Miroslav Rada

Personal information
- Full name: Miroslav Rada
- Date of birth: 6 August 1976 (age 49)
- Place of birth: Ústí nad Labem, Czechoslovakia
- Position: Defender

Youth career
- Ústí nad Labem
- Sparta Prague

Senior career*
- Years: Team / Apps / (Gls)
- 1995–1997: Sparta Prague / 8 / (0)
- 1997–2003: Teplice / 113 / (3)
- 2003–2004: Ústí nad Labem
- 2004–2005: Vasas / 5 / (0)

International career
- 1994: Czech Republic U17 / 3 / (0)
- 1994: Czech Republic U18 / 3 / (0)
- 1997: Czech Republic U21 / 1 / (0)

= Miroslav Rada =

Czech footballer

Miroslav Rada (born 6 August 1976) is a Czech former professional footballer who played as a defender.

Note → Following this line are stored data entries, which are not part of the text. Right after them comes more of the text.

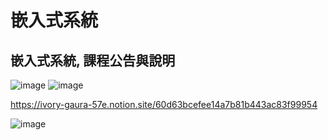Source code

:# 嵌入式系統

## 嵌入式系統, 課程公告與說明
![image](https://user-images.githubusercontent.com/89329457/131237825-778daaf9-17c1-4da6-b70d-638b5ede18f1.png)
![image](https://user-images.githubusercontent.com/89329457/131238075-92fd2cf2-45ac-43c6-abb8-b37c31a26433.png)


https://ivory-gaura-57e.notion.site/60d63bcefee14a7b81b443ac83f99954

![image](https://user-images.githubusercontent.com/89329457/131237523-6bdc20a2-0515-4a2c-b863-8c035423985b.png)
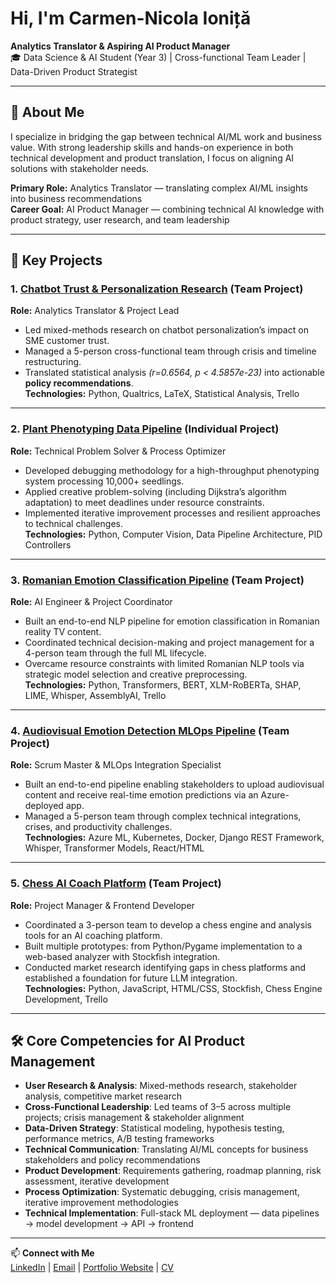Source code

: # Hi, I'm Carmen-Nicola Ioniță  

**Analytics Translator & Aspiring AI Product Manager**  
🎓 Data Science & AI Student (Year 3) | Cross-functional Team Leader | Data-Driven Product Strategist  

---

## 📌 About Me  
I specialize in bridging the gap between technical AI/ML work and business value. With strong leadership skills and hands-on experience in both technical development and product translation, I focus on aligning AI solutions with stakeholder needs.  

**Primary Role:** Analytics Translator — translating complex AI/ML insights into business recommendations  
**Career Goal:** AI Product Manager — combining technical AI knowledge with product strategy, user research, and team leadership  

---

## 🚀 Key Projects  

### 1. [Chatbot Trust & Personalization Research](https://github.com/NicolaIonita230632/Portofolio/tree/main/Chatbot%20Trust%20and%20Acceptance) (Team Project)  
**Role:** Analytics Translator & Project Lead  
- Led mixed-methods research on chatbot personalization’s impact on SME customer trust.  
- Managed a 5-person cross-functional team through crisis and timeline restructuring.  
- Translated statistical analysis *(r=0.6564, p < 4.5857e-23)* into actionable **policy recommendations**.  
**Technologies:** Python, Qualtrics, LaTeX, Statistical Analysis, Trello  

---

### 2. [Plant Phenotyping Data Pipeline](https://github.com/NicolaIonita230632/Portofolio/tree/main/Plant%20Phenotyping%20Data%20Pipeline) (Individual Project)  
**Role:** Technical Problem Solver & Process Optimizer  
- Developed debugging methodology for a high-throughput phenotyping system processing 10,000+ seedlings.  
- Applied creative problem-solving (including Dijkstra’s algorithm adaptation) to meet deadlines under resource constraints.  
- Implemented iterative improvement processes and resilient approaches to technical challenges.  
**Technologies:** Python, Computer Vision, Data Pipeline Architecture, PID Controllers  

---

### 3. [Romanian Emotion Classification Pipeline](https://github.com/NicolaIonita230632/Portofolio/tree/main/Romanian%20Emotion%20Classification%20Pipeline) (Team Project)  
**Role:** AI Engineer & Project Coordinator  
- Built an end-to-end NLP pipeline for emotion classification in Romanian reality TV content.  
- Coordinated technical decision-making and project management for a 4-person team through the full ML lifecycle.  
- Overcame resource constraints with limited Romanian NLP tools via strategic model selection and creative preprocessing.  
**Technologies:** Python, Transformers, BERT, XLM-RoBERTa, SHAP, LIME, Whisper, AssemblyAI, Trello  

---

### 4. [Audiovisual Emotion Detection MLOps Pipeline](https://github.com/NicolaIonita230632/Portofolio/tree/main/Audiovisual%20Emotion%20Detection%20MLOps%20Pipeline) (Team Project)  
**Role:** Scrum Master & MLOps Integration Specialist  
- Built an end-to-end pipeline enabling stakeholders to upload audiovisual content and receive real-time emotion predictions via an Azure-deployed app.  
- Managed a 5-person team through complex technical integrations, crises, and productivity challenges.  
**Technologies:** Azure ML, Kubernetes, Docker, Django REST Framework, Whisper, Transformer Models, React/HTML  

---

### 5. [Chess AI Coach Platform](https://github.com/LouieDaans232345/chess-platform) (Team Project)  
**Role:** Project Manager & Frontend Developer  
- Coordinated a 3-person team to develop a chess engine and analysis tools for an AI coaching platform.  
- Built multiple prototypes: from Python/Pygame implementation to a web-based analyzer with Stockfish integration.  
- Conducted market research identifying gaps in chess platforms and established a foundation for future LLM integration.  
**Technologies:** Python, JavaScript, HTML/CSS, Stockfish, Chess Engine Development, Trello  

---

## 🛠️ Core Competencies for AI Product Management  

- **User Research & Analysis**: Mixed-methods research, stakeholder analysis, competitive market research  
- **Cross-Functional Leadership**: Led teams of 3–5 across multiple projects; crisis management & stakeholder alignment  
- **Data-Driven Strategy**: Statistical modeling, hypothesis testing, performance metrics, A/B testing frameworks  
- **Technical Communication**: Translating AI/ML concepts for business stakeholders and policy recommendations  
- **Product Development**: Requirements gathering, roadmap planning, risk assessment, iterative development  
- **Process Optimization**: Systematic debugging, crisis management, iterative improvement methodologies  
- **Technical Implementation**: Full-stack ML deployment — data pipelines → model development → API → frontend  

---

📫 **Connect with Me**  
[LinkedIn](https://www.linkedin.com/in/carmen-nicola-ioni%C8%9B%C4%83-415b822a0/) | [Email](carmennikola@gmail.com) | [Portfolio Website](https://ionita-carmen-nicola-portofolio.lovable.app/) | [CV](https://europa.eu/europass/eportfolio/screen/share/7998a5f4-e232-423e-a25f-7b5a09423229?lang=en)
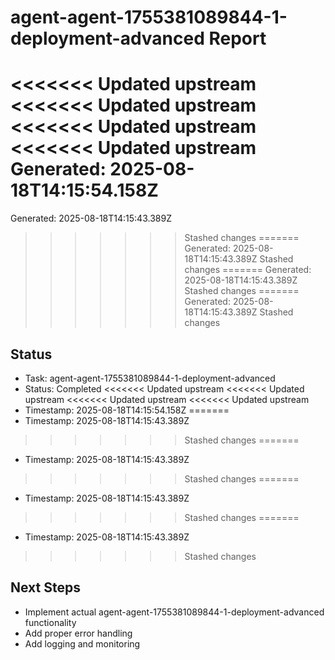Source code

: # agent-agent-1755381089844-1-deployment-advanced Report

<<<<<<< Updated upstream
<<<<<<< Updated upstream
<<<<<<< Updated upstream
<<<<<<< Updated upstream
Generated: 2025-08-18T14:15:54.158Z
=======
Generated: 2025-08-18T14:15:43.389Z
>>>>>>> Stashed changes
=======
Generated: 2025-08-18T14:15:43.389Z
>>>>>>> Stashed changes
=======
Generated: 2025-08-18T14:15:43.389Z
>>>>>>> Stashed changes
=======
Generated: 2025-08-18T14:15:43.389Z
>>>>>>> Stashed changes

## Status
- Task: agent-agent-1755381089844-1-deployment-advanced
- Status: Completed
<<<<<<< Updated upstream
<<<<<<< Updated upstream
<<<<<<< Updated upstream
<<<<<<< Updated upstream
- Timestamp: 2025-08-18T14:15:54.158Z
=======
- Timestamp: 2025-08-18T14:15:43.389Z
>>>>>>> Stashed changes
=======
- Timestamp: 2025-08-18T14:15:43.389Z
>>>>>>> Stashed changes
=======
- Timestamp: 2025-08-18T14:15:43.389Z
>>>>>>> Stashed changes
=======
- Timestamp: 2025-08-18T14:15:43.389Z
>>>>>>> Stashed changes

## Next Steps
- Implement actual agent-agent-1755381089844-1-deployment-advanced functionality
- Add proper error handling
- Add logging and monitoring
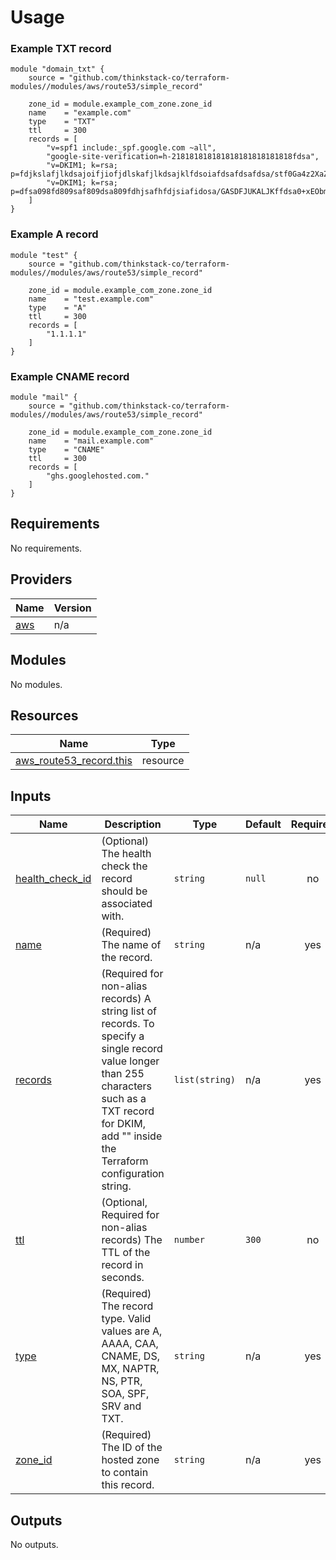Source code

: # Usage
### Example TXT record
    
    module "domain_txt" {
        source = "github.com/thinkstack-co/terraform-modules//modules/aws/route53/simple_record"

        zone_id = module.example_com_zone.zone_id
        name    = "example.com"
        type    = "TXT"
        ttl     = 300
        records = [
            "v=spf1 include:_spf.google.com ~all",
            "google-site-verification=h-218181818181818181818181818fdsa",
            "v=DKIM1; k=rsa; p=fdjkslafjlkdsajoifjiofjdlskafjlkdsajklfdsoiafdsafdsafdsa/stf0Ga4z2XaZG7detZ+beakt9hF5I7hBarjspZuIwVNb+VnDJ2t21wlxnswHt5huiAxg52g+99x890fd09sa0fdsafdsa8f09dsa809fd80s9a/fdsafdsafdsafdsafdsafdsafdsa\"\"EtbJup2cDxlYAH8/HiLq+bhLIKnzwhsiu16k91DDJYAXjmOm2o3MRD9AVtVWIyRb59Qhi9FOlySNOezxxM+WPCXTzPqPs78jshMcMLZbLTrNFWkNcdrLCD79RdUN+DdXDBj4cemdjxs4Ul4J5IkwwIDAQAB",
            "v=DKIM1; k=rsa; p=dfsa098fd809saf809dsa809fdhjsafhfdjsiafidosa/GASDFJUKALJKffdsa0+xEObmrCjxcG2VtNHiwZ+6sD0PGC2ldjAPIVaYtKJmoJaO+Dt/fds89a0f809dsa809fd809saf890dsa908fdsa/eJCh\"\"lZQzIOmNzp0CRJDSPy9+jOYqMpVyeThzWnIALam0Z6M8nJ/ue6ezygRBR70AbG/fd90sa890fds809af809dsa809f8d90safdsa/AC0nU5QmoKvd40qzMm0CA0ycXt5hb5iDR+T1Kx8ps9KPXQIDAQAB",
        ]
    }

### Example A record
    
    module "test" {
        source = "github.com/thinkstack-co/terraform-modules//modules/aws/route53/simple_record"

        zone_id = module.example_com_zone.zone_id
        name    = "test.example.com"
        type    = "A"
        ttl     = 300
        records = [
            "1.1.1.1"
        ]
    }


### Example CNAME record
    
    module "mail" {
        source = "github.com/thinkstack-co/terraform-modules//modules/aws/route53/simple_record"

        zone_id = module.example_com_zone.zone_id
        name    = "mail.example.com"
        type    = "CNAME"
        ttl     = 300
        records = [
            "ghs.googlehosted.com."
        ]
    }

<!-- BEGIN_TF_DOCS -->
## Requirements

No requirements.

## Providers

| Name | Version |
|------|---------|
| <a name="provider_aws"></a> [aws](#provider\_aws) | n/a |

## Modules

No modules.

## Resources

| Name | Type |
|------|------|
| [aws_route53_record.this](https://registry.terraform.io/providers/hashicorp/aws/latest/docs/resources/route53_record) | resource |

## Inputs

| Name | Description | Type | Default | Required |
|------|-------------|------|---------|:--------:|
| <a name="input_health_check_id"></a> [health\_check\_id](#input\_health\_check\_id) | (Optional) The health check the record should be associated with. | `string` | `null` | no |
| <a name="input_name"></a> [name](#input\_name) | (Required) The name of the record. | `string` | n/a | yes |
| <a name="input_records"></a> [records](#input\_records) | (Required for non-alias records) A string list of records. To specify a single record value longer than 255 characters such as a TXT record for DKIM, add "" inside the Terraform configuration string. | `list(string)` | n/a | yes |
| <a name="input_ttl"></a> [ttl](#input\_ttl) | (Optional, Required for non-alias records) The TTL of the record in seconds. | `number` | `300` | no |
| <a name="input_type"></a> [type](#input\_type) | (Required) The record type. Valid values are A, AAAA, CAA, CNAME, DS, MX, NAPTR, NS, PTR, SOA, SPF, SRV and TXT. | `string` | n/a | yes |
| <a name="input_zone_id"></a> [zone\_id](#input\_zone\_id) | (Required) The ID of the hosted zone to contain this record. | `string` | n/a | yes |

## Outputs

No outputs.
<!-- END_TF_DOCS -->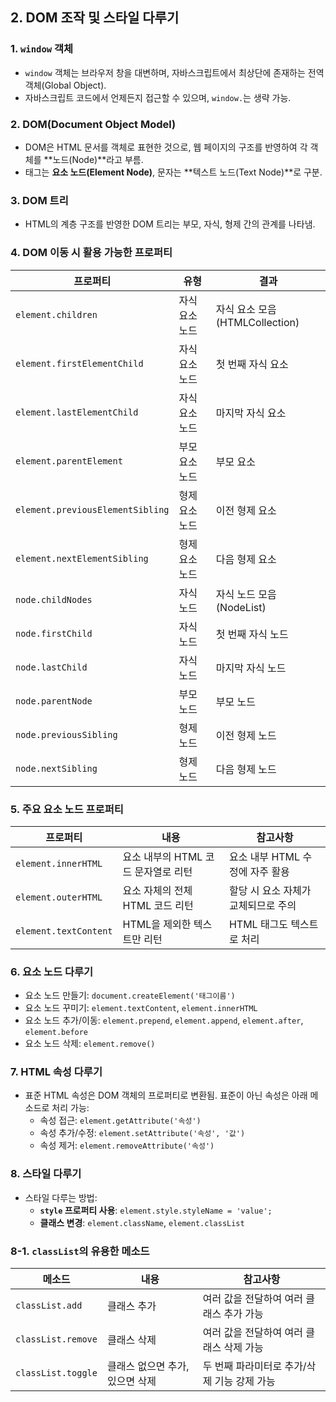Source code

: ## 2. DOM 조작 및 스타일 다루기

### 1. `window` 객체
- `window` 객체는 브라우저 창을 대변하며, 자바스크립트에서 최상단에 존재하는 전역 객체(Global Object).
- 자바스크립트 코드에서 언제든지 접근할 수 있으며, `window.`는 생략 가능.

### 2. DOM(Document Object Model)
- DOM은 HTML 문서를 객체로 표현한 것으로, 웹 페이지의 구조를 반영하여 각 객체를 **노드(Node)**라고 부름.
- 태그는 **요소 노드(Element Node)**, 문자는 **텍스트 노드(Text Node)**로 구분.

### 3. DOM 트리
- HTML의 계층 구조를 반영한 DOM 트리는 부모, 자식, 형제 간의 관계를 나타냄.
  
### 4. DOM 이동 시 활용 가능한 프로퍼티

| 프로퍼티                     | 유형         | 결과                                     |
|------------------------------|--------------|------------------------------------------|
| `element.children`            | 자식 요소 노드 | 자식 요소 모음(HTMLCollection)            |
| `element.firstElementChild`   | 자식 요소 노드 | 첫 번째 자식 요소                         |
| `element.lastElementChild`    | 자식 요소 노드 | 마지막 자식 요소                         |
| `element.parentElement`       | 부모 요소 노드 | 부모 요소                                 |
| `element.previousElementSibling`| 형제 요소 노드 | 이전 형제 요소                            |
| `element.nextElementSibling`  | 형제 요소 노드 | 다음 형제 요소                           |
| `node.childNodes`             | 자식 노드    | 자식 노드 모음(NodeList)                 |
| `node.firstChild`             | 자식 노드    | 첫 번째 자식 노드                        |
| `node.lastChild`              | 자식 노드    | 마지막 자식 노드                         |
| `node.parentNode`             | 부모 노드    | 부모 노드                                 |
| `node.previousSibling`        | 형제 노드    | 이전 형제 노드                           |
| `node.nextSibling`            | 형제 노드    | 다음 형제 노드                           |

### 5. 주요 요소 노드 프로퍼티

| 프로퍼티              | 내용                                | 참고사항                                     |
|-----------------------|-------------------------------------|----------------------------------------------|
| `element.innerHTML`    | 요소 내부의 HTML 코드 문자열로 리턴 | 요소 내부 HTML 수정에 자주 활용               |
| `element.outerHTML`    | 요소 자체의 전체 HTML 코드 리턴     | 할당 시 요소 자체가 교체되므로 주의           |
| `element.textContent`  | HTML을 제외한 텍스트만 리턴         | HTML 태그도 텍스트로 처리                     |

### 6. 요소 노드 다루기

- 요소 노드 만들기: `document.createElement('태그이름')`
- 요소 노드 꾸미기: `element.textContent`, `element.innerHTML`
- 요소 노드 추가/이동: `element.prepend`, `element.append`, `element.after`, `element.before`
- 요소 노드 삭제: `element.remove()`

### 7. HTML 속성 다루기

- 표준 HTML 속성은 DOM 객체의 프로퍼티로 변환됨. 표준이 아닌 속성은 아래 메소드로 처리 가능:
    - 속성 접근: `element.getAttribute('속성')`
    - 속성 추가/수정: `element.setAttribute('속성', '값')`
    - 속성 제거: `element.removeAttribute('속성')`

### 8. 스타일 다루기

- 스타일 다루는 방법:
    - **`style` 프로퍼티 사용**: `element.style.styleName = 'value';`
    - **클래스 변경**: `element.className`, `element.classList`

### 8-1. `classList`의 유용한 메소드

| 메소드              | 내용                                       | 참고사항                                             |
|---------------------|--------------------------------------------|------------------------------------------------------|
| `classList.add`      | 클래스 추가                                | 여러 값을 전달하여 여러 클래스 추가 가능             |
| `classList.remove`   | 클래스 삭제                                | 여러 값을 전달하여 여러 클래스 삭제 가능             |
| `classList.toggle`   | 클래스 없으면 추가, 있으면 삭제            | 두 번째 파라미터로 추가/삭제 기능 강제 가능           |
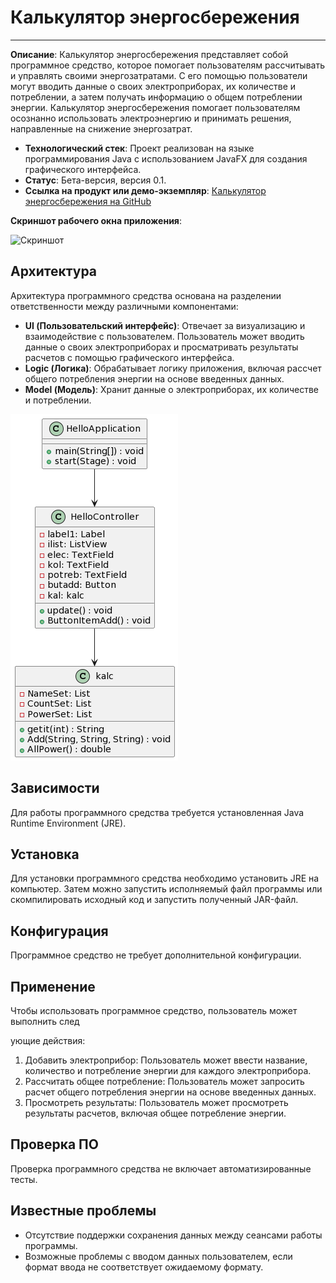 # Калькулятор энергосбережения

---

**Описание**: Калькулятор энергосбережения представляет собой программное средство, которое помогает пользователям рассчитывать и управлять своими энергозатратами. С его помощью пользователи могут вводить данные о своих электроприборах, их количестве и потреблении, а затем получать информацию о общем потреблении энергии. Калькулятор энергосбережения помогает пользователям осознанно использовать электроэнергию и принимать решения, направленные на снижение энергозатрат.

- **Технологический стек**: Проект реализован на языке программирования Java с использованием JavaFX для создания графического интерфейса.
- **Статус**: Бета-версия, версия 0.1.
- **Ссылка на продукт или демо-экземпляр**: [Калькулятор энергосбережения на GitHub](https://github.com/ppssppnt/erg_kalc/edit/main/README.md)

**Скриншот рабочего окна приложения**:

![Скриншот](https://github.com/ppssppnt/erg_kalc/blob/main/docs/architecture/1.jpg)

## Архитектура

Архитектура программного средства основана на разделении ответственности между различными компонентами:

- **UI (Пользовательский интерфейс)**: Отвечает за визуализацию и взаимодействие с пользователем. Пользователь может вводить данные о своих электроприборах и просматривать результаты расчетов с помощью графического интерфейса.
- **Logic (Логика)**: Обрабатывает логику приложения, включая рассчет общего потребления энергии на основе введенных данных.
- **Model (Модель)**: Хранит данные о электроприборах, их количестве и потреблении.

![Диаграмма классов](https://github.com/ppssppnt/erg_kalc/blob/main/docs/architecture/cl1.png)

## Зависимости

Для работы программного средства требуется установленная Java Runtime Environment (JRE).

## Установка

Для установки программного средства необходимо установить JRE на компьютер. Затем можно запустить исполняемый файл программы или скомпилировать исходный код и запустить полученный JAR-файл.

## Конфигурация

Программное средство не требует дополнительной конфигурации.

## Применение

Чтобы использовать программное средство, пользователь может выполнить след

ующие действия:

1. Добавить электроприбор: Пользователь может ввести название, количество и потребление энергии для каждого электроприбора.
2. Рассчитать общее потребление: Пользователь может запросить расчет общего потребления энергии на основе введенных данных.
3. Просмотреть результаты: Пользователь может просмотреть результаты расчетов, включая общее потребление энергии.

## Проверка ПО

Проверка программного средства не включает автоматизированные тесты.

## Известные проблемы

- Отсутствие поддержки сохранения данных между сеансами работы программы.
- Возможные проблемы с вводом данных пользователем, если формат ввода не соответствует ожидаемому формату.

<!---
## Получение справочной информации

Опишите, как получить помощь с этим программным обеспечением (это могут быть ссылки на систему отслеживания проблем, вики, список рассылки и т. д.)

**Другое**

Если у вас есть вопросы, проблемы, отчеты об ошибках и т. д., сообщите о проблеме в системе отслеживания проблем этого репозитория.


--->
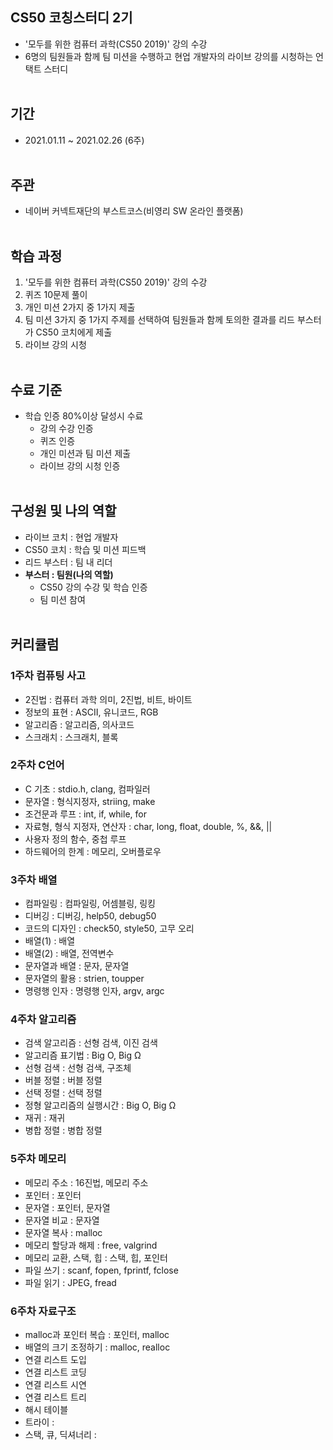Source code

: ## CS50 코칭스터디 2기
- '모두를 위한 컴퓨터 과학(CS50 2019)' 강의 수강
- 6명의 팀원들과 함께 팀 미션을 수행하고 현업 개발자의 라이브 강의를 시청하는 언택트 스터디<br><br>

## 기간
- 2021.01.11 ~ 2021.02.26 (6주)<br><br>

## 주관
- 네이버 커넥트재단의 부스트코스(비영리 SW 온라인 플랫폼)<br><br>

## 학습 과정
1. '모두를 위한 컴퓨터 과학(CS50 2019)' 강의 수강
2. 퀴즈 10문제 풀이
3. 개인 미션 2가지 중 1가지 제출
4. 팀 미션 3가지 중 1가지 주제를 선택하여 팀원들과 함께 토의한 결과를 리드 부스터가 CS50 코치에게 제출
5. 라이브 강의 시청 <br><br>


## 수료 기준
- 학습 인증 80%이상 달성시 수료
  - 강의 수강 인증
  - 퀴즈 인증
  - 개인 미션과 팀 미션 제출
  - 라이브 강의 시청 인증<br><br>
    

## 구성원 및 나의 역할
- 라이브 코치 : 현업 개발자
- CS50 코치 : 학습 및 미션 피드백
- 리드 부스터 : 팀 내 리더
- **부스터 : 팀원(나의 역할)**
    - CS50 강의 수강 및 학습 인증
    - 팀 미션 참여<br><br>

## 커리큘럼
### 1주차 컴퓨팅 사고
- 2진법 : 컴퓨터 과학 의미, 2진법, 비트, 바이트
- 정보의 표현 : ASCII, 유니코드, RGB
- 알고리즘 : 알고리즘, 의사코드
- 스크래치 : 스크래치, 블록
### 2주차 C언어
- C 기초 : stdio.h, clang, 컴파일러
- 문자열 : 형식지정자, striing, make
- 조건문과 루프 : int, if, while, for
- 자료형, 형식 지정자, 연산자 : char, long, float, double, %, &&, ||
- 사용자 정의 함수, 중첩 루프 
- 하드웨어의 한계 : 메모리, 오버플로우 
### 3주차 배열
- 컴파일링 : 컴파일링, 어셈블링, 링킹
- 디버깅 : 디버깅, help50, debug50
- 코드의 디자인 : check50, style50, 고무 오리
- 배열(1) : 배열
- 배열(2) : 배열, 전역변수
- 문자열과 배열 :  문자, 문자열
- 문자열의 활용 : strien, toupper
- 명령행 인자 : 명령행 인자, argv, argc
### 4주차 알고리즘
- 검색 알고리즘 : 선형 검색, 이진 검색
- 알고리즘 표기법 : Big O, Big Ω
- 선형 검색 : 선형 검색, 구조체
- 버블 정렬 : 버블 정렬
- 선택 정렬 : 선택 정렬
- 정형 알고리즘의 실행시간 : Big O, Big Ω
- 재귀 : 재귀
- 병합 정렬 : 병합 정렬
### 5주차 메모리
- 메모리 주소 : 16진법, 메모리 주소
- 포인터 : 포인터
- 문자열 : 포인터, 문자열
- 문자열 비교 : 문자열
- 문자열 복사 : malloc
- 메모리 할당과 해제 : free, valgrind
- 메모리 교환, 스택, 힙 : 스택, 힙, 포인터
- 파일 쓰기 : scanf, fopen, fprintf, fclose
- 파일 읽기 : JPEG, fread

### 6주차 자료구조
- malloc과 포인터 복습 : 포인터, malloc 
- 배열의 크기 조정하기 : malloc, realloc
- 연결 리스트 도입
- 연결 리스트 코딩
- 연결 리스트 시연
- 연결 리스트 트리
- 해시 테이블 
- 트라이 : 
- 스택, 큐, 딕셔너리 : 
   


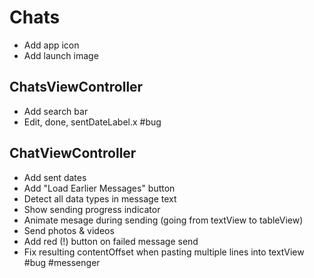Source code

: # Chats

* Add app icon
* Add launch image

## ChatsViewController

* Add search bar
* Edit, done, sentDateLabel.x #bug

## ChatViewController

* Add sent dates
* Add "Load Earlier Messages" button
* Detect all data types in message text
* Show sending progress indicator
* Animate mesage during sending (going from textView to tableView)
* Send photos & videos
* Add red (!) button on failed message send
* Fix resulting contentOffset when pasting multiple lines into textView #bug #messenger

He played in his native Czech Republic for Sparta Prague and FK Teplice, appearing in the Czech First League more than 100 times. Rada joined Hungarian side Zalaegerszegi in 2003, but after failing to agree contract terms, he returned to play in the Czech Republic, signing for Ústí nad Labem in the Bohemian Football League in August 2003. After playing lower league football in Germany, he again returned to the Czech Republic, playing for Sokol Brozany in the Czech Fourth Division in 2010. He was the captain of the side.